• _Your objective_:
Produce an exact copy of the lines from the line containing "- ✅ 修复简单，风险低" through the last line of the listing below, both ends included, and nothing else.

====== Data for analysis

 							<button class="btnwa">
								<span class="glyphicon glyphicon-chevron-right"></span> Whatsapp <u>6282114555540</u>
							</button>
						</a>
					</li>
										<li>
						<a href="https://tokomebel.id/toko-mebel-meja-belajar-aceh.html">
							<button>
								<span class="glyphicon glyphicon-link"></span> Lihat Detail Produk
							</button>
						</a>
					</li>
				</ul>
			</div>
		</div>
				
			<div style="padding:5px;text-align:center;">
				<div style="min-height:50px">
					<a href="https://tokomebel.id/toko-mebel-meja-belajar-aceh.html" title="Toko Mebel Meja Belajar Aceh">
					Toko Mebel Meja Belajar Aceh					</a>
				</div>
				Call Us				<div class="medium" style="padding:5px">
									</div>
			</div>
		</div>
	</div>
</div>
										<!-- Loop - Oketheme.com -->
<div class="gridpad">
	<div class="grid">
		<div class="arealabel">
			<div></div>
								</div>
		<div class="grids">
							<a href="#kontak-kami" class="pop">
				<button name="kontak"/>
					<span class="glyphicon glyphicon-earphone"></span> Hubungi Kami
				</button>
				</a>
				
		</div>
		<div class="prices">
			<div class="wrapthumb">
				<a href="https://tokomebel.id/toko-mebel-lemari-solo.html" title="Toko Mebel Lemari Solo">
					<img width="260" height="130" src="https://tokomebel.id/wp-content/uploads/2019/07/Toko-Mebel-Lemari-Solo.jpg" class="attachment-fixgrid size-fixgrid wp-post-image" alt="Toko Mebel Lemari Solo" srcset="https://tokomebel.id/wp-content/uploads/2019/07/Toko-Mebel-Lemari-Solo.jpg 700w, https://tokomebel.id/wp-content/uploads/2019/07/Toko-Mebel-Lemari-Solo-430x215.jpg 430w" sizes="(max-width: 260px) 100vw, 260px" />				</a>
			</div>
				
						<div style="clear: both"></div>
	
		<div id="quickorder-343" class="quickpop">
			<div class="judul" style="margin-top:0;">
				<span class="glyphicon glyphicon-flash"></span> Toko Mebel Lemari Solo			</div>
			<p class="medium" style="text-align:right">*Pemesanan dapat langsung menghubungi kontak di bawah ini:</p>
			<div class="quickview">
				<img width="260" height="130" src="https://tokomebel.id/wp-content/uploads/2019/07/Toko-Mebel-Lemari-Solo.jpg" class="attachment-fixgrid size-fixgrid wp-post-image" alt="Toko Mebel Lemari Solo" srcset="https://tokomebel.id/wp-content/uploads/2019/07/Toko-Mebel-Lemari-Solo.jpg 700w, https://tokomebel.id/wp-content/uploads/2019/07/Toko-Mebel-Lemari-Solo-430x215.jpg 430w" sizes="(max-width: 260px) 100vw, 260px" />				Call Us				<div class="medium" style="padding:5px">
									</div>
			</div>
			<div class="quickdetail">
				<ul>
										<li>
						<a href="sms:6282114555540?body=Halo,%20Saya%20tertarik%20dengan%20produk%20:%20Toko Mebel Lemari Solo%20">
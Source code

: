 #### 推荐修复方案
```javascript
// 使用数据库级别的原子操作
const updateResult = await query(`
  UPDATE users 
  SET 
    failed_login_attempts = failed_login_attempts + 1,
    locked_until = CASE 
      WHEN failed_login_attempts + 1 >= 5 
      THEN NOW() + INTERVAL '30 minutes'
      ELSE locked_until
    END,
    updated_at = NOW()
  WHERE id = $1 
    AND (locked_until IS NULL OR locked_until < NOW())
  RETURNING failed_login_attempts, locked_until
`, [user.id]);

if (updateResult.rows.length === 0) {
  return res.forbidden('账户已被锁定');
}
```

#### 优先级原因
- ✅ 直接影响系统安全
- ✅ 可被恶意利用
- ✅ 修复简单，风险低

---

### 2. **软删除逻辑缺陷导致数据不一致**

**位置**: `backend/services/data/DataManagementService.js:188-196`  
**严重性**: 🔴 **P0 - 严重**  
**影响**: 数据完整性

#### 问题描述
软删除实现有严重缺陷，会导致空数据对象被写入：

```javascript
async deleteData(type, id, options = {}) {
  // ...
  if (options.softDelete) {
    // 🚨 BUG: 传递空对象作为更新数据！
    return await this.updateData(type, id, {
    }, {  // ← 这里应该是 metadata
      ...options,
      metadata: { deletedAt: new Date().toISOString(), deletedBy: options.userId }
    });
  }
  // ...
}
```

============

• _Written solution_:
- ✅ 修复简单，风险低

---

### 2. **软删除逻辑缺陷导致数据不一致**

**位置**: `backend/services/data/DataManagementService.js:188-196`  
**严重性**: 🔴 **P0 - 严重**  
**影响**: 数据完整性

#### 问题描述
软删除实现有严重缺陷，会导致空数据对象被写入：

```javascript
async deleteData(type, id, options = {}) {
  // ...
  if (options.softDelete) {
    // 🚨 BUG: 传递空对象作为更新数据！
    return await this.updateData(type, id, {
    }, {  // ← 这里应该是 metadata
      ...options,
      metadata: { deletedAt: new Date().toISOString(), deletedBy: options.userId }
    });
  }
  // ...
}
```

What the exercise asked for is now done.